▶ _WHAT YOU ARE ASKED TO DO_
Read through the lines below and copy the ones holding the string "Dynamics".

▶ _DATA TO USE_
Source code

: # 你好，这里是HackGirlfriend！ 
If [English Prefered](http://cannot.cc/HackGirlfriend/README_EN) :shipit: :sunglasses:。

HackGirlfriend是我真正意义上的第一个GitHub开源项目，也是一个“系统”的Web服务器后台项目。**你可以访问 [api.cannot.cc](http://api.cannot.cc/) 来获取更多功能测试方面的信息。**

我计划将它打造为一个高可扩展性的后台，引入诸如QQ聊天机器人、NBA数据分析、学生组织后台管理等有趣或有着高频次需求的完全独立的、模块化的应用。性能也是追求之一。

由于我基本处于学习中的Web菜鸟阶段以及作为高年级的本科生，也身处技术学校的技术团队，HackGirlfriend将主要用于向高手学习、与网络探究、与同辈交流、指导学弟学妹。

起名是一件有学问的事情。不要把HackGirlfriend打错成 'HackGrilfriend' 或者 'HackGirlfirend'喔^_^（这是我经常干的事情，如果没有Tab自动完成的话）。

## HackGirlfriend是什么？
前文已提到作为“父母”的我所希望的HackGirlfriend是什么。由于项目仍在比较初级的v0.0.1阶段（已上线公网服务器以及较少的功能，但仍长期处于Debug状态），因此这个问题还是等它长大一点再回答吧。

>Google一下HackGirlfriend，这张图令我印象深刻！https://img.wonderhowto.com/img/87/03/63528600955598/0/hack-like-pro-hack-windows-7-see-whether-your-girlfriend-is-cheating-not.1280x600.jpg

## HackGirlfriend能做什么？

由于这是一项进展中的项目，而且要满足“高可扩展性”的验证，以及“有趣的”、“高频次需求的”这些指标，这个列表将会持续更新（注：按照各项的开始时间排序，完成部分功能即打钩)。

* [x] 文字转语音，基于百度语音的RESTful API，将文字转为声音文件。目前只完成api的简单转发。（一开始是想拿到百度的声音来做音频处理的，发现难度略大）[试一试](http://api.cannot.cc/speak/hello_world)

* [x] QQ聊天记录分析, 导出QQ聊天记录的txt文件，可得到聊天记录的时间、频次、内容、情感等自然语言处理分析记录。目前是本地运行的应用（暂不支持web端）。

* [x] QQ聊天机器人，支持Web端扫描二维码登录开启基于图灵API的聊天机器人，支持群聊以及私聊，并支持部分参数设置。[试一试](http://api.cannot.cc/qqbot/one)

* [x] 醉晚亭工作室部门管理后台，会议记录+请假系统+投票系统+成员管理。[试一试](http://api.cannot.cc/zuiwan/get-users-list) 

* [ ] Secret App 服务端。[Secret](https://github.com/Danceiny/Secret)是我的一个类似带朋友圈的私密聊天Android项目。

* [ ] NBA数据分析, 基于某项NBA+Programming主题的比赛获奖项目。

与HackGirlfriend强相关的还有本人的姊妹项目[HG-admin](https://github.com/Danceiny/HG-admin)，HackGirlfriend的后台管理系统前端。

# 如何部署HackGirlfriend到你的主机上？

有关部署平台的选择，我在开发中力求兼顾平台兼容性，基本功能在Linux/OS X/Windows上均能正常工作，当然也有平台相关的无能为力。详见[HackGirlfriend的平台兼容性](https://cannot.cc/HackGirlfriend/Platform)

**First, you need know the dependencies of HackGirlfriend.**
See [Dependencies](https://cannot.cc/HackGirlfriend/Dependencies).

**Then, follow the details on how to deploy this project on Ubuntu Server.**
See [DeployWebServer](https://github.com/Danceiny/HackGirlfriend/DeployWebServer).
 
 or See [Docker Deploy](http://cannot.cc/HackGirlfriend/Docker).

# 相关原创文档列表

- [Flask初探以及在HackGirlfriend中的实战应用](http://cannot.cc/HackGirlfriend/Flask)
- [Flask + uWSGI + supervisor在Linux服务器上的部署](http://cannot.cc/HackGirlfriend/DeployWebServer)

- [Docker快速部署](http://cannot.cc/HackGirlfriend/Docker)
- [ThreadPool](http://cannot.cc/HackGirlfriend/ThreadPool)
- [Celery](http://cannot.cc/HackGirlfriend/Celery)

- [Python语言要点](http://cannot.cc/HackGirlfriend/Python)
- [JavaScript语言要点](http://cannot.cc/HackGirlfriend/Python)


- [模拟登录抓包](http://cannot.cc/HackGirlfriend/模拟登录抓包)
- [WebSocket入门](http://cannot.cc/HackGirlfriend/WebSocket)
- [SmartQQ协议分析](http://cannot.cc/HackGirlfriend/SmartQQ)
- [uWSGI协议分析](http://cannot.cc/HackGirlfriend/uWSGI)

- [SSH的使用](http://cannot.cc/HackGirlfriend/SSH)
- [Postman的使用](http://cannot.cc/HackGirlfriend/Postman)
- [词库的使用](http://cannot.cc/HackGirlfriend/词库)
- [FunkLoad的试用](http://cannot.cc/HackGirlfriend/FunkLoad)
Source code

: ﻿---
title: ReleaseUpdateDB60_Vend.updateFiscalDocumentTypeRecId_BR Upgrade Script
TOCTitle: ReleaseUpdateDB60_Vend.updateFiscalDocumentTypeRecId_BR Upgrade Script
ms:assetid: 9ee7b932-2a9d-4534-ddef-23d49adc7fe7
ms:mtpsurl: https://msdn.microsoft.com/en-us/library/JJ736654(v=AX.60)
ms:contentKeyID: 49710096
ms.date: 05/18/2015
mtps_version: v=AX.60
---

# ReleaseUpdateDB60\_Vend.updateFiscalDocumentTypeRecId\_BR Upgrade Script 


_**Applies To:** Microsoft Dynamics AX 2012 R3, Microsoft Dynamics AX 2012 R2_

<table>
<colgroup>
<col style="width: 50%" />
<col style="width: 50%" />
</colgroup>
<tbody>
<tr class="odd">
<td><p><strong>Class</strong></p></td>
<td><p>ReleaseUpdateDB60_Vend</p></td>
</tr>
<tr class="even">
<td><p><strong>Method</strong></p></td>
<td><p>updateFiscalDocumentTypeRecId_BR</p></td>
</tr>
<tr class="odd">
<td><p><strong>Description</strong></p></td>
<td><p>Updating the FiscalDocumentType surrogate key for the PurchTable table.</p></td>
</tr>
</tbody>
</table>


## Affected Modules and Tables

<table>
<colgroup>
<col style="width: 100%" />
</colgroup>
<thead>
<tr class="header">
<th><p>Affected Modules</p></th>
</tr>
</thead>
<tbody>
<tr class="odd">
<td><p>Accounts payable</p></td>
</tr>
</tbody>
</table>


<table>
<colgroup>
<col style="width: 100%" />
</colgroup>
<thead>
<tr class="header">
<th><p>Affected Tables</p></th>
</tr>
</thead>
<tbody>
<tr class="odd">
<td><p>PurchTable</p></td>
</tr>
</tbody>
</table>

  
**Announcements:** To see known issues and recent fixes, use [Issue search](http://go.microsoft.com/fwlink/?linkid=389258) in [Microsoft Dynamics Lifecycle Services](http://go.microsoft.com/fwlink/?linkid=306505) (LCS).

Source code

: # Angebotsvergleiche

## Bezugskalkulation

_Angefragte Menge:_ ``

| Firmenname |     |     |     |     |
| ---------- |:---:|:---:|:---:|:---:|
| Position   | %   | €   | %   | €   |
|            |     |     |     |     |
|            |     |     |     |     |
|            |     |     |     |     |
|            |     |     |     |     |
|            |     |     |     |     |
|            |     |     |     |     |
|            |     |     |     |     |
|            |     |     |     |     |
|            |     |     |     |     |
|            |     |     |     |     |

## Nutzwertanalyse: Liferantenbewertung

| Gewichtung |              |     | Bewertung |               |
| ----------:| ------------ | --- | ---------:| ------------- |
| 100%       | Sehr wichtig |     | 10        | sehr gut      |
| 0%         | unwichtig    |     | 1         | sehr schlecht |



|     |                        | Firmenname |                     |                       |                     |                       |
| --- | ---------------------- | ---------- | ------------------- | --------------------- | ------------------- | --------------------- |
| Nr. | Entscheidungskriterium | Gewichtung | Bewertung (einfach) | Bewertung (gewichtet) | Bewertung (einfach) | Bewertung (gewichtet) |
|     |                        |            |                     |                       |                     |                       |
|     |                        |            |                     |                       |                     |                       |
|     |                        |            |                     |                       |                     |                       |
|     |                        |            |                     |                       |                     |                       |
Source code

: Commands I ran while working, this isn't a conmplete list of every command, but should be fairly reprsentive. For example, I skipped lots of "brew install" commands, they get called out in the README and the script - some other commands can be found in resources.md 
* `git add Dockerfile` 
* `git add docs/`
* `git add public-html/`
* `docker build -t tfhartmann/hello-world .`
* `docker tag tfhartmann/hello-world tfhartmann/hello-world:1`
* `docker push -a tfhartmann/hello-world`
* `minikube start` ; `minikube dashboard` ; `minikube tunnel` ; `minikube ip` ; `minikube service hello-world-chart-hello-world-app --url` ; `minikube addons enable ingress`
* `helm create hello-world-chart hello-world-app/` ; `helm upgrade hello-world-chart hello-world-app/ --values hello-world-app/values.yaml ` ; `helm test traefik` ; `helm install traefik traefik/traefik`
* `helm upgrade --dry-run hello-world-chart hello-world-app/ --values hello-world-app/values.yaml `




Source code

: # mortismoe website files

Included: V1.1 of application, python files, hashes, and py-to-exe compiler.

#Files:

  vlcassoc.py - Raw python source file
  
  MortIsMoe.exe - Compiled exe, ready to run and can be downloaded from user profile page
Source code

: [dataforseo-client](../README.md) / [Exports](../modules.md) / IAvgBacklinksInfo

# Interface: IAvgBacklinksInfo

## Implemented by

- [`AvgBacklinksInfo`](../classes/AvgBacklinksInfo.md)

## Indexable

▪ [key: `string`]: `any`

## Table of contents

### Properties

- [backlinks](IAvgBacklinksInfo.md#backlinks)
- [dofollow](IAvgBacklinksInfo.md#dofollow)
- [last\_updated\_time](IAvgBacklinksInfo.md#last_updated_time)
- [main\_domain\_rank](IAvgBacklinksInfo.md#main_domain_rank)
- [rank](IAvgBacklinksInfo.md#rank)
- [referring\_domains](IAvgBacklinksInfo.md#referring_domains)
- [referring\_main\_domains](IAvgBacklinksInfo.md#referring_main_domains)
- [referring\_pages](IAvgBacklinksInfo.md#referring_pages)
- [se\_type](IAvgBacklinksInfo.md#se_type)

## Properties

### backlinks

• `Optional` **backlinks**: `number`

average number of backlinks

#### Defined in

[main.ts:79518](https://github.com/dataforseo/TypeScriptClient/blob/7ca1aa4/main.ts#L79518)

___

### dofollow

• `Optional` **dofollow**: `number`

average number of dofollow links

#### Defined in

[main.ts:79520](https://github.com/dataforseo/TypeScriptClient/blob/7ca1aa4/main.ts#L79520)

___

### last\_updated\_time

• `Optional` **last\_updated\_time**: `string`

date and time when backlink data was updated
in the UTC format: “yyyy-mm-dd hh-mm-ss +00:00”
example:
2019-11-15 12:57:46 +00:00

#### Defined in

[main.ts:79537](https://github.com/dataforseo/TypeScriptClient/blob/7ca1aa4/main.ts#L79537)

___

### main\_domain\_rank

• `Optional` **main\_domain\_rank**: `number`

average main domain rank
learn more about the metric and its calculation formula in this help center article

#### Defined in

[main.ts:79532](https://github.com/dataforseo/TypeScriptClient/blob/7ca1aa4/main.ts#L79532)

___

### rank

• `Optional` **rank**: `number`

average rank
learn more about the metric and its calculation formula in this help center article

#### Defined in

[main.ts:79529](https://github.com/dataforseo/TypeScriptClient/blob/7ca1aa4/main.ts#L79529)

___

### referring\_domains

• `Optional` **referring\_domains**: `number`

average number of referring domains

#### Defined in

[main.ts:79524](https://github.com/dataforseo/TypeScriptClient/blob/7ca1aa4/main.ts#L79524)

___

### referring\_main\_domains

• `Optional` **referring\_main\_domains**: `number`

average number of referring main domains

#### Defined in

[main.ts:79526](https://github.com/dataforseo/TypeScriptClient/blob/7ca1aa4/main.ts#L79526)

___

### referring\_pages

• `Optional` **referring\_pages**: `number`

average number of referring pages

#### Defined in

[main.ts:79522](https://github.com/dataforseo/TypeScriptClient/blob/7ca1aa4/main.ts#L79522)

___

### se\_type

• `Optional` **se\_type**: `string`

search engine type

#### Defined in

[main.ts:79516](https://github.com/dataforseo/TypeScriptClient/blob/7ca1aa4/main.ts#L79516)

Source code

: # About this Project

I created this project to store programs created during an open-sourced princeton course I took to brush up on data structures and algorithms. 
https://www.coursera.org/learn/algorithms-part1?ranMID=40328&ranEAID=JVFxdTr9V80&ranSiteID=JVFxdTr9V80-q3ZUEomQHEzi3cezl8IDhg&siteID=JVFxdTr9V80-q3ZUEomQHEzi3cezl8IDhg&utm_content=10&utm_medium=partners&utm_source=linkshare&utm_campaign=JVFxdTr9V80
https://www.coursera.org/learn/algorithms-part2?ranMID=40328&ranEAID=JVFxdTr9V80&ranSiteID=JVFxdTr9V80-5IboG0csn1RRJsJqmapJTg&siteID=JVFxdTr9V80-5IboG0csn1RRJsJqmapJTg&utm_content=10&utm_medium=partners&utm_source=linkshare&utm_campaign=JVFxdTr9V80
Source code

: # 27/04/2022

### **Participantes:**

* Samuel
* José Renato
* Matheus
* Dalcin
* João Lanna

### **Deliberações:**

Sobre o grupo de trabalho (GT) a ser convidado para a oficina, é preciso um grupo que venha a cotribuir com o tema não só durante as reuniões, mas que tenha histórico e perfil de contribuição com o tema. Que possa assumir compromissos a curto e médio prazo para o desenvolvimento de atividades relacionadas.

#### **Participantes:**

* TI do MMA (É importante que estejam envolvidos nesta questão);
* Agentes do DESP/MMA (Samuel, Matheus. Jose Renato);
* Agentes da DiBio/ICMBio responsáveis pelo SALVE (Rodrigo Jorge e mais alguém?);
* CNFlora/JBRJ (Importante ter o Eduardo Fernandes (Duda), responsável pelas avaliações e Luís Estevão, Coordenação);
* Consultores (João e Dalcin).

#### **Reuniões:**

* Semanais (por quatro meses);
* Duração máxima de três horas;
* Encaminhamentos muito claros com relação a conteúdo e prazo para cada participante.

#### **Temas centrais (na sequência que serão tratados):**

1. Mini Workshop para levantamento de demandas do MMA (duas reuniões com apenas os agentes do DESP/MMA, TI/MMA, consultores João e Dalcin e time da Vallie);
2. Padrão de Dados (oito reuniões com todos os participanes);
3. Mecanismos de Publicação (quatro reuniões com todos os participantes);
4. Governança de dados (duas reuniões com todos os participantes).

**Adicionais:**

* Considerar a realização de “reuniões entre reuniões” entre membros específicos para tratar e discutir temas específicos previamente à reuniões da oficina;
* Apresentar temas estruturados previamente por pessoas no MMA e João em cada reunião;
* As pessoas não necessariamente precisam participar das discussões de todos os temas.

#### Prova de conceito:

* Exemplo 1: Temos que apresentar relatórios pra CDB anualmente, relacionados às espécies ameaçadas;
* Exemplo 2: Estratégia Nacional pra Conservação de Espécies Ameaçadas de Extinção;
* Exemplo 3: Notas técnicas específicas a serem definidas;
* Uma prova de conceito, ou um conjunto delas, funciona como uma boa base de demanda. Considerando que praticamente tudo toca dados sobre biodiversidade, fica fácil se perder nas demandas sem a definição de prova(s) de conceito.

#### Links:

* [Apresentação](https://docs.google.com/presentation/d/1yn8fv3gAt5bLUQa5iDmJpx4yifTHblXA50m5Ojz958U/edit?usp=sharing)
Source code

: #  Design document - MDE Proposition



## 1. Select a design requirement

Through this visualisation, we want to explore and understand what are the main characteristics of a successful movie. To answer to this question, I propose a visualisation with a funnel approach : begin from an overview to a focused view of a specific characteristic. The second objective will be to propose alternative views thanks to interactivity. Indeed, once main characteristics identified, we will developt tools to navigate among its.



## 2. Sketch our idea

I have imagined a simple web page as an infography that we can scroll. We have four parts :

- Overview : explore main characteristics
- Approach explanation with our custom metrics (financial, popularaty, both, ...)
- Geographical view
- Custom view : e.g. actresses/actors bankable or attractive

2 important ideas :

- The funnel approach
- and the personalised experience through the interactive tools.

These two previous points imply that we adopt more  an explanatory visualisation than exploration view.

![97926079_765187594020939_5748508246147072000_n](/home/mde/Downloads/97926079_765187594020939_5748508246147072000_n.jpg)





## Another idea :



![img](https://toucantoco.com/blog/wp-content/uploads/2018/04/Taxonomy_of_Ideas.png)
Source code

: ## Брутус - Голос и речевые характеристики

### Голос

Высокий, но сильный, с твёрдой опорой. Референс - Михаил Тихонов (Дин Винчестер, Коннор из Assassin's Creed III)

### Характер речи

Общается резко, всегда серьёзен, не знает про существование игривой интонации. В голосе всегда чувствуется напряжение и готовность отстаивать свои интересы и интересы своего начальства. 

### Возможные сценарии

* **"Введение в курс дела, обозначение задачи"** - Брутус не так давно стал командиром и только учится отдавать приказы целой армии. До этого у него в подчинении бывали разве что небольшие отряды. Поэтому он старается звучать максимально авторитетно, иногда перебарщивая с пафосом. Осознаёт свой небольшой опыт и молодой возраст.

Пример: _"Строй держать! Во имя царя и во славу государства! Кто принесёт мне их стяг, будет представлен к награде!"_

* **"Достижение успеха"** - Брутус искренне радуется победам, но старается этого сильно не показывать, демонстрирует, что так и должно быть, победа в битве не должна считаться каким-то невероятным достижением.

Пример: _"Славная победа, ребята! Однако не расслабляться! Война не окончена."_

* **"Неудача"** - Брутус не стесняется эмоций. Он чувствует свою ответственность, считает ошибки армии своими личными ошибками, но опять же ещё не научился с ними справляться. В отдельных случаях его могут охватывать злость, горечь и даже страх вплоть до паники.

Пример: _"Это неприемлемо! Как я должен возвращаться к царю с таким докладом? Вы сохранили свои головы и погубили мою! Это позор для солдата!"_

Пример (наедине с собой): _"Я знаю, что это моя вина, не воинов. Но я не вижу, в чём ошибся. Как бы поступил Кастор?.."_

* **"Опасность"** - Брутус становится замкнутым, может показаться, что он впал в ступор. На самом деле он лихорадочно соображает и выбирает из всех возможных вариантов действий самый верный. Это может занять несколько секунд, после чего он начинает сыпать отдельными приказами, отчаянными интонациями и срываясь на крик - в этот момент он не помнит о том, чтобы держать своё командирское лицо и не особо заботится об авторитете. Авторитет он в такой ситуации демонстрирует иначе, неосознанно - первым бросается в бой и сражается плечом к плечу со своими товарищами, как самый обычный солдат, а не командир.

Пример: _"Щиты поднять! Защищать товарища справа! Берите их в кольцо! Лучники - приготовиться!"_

▶ _ANSWER FOR THIS EXERCISE_
_**Applies To:** Microsoft Dynamics AX 2012 R3, Microsoft Dynamics AX 2012 R2_
**Announcements:** To see known issues and recent fixes, use [Issue search](http://go.microsoft.com/fwlink/?linkid=389258) in [Microsoft Dynamics Lifecycle Services](http://go.microsoft.com/fwlink/?linkid=306505) (LCS).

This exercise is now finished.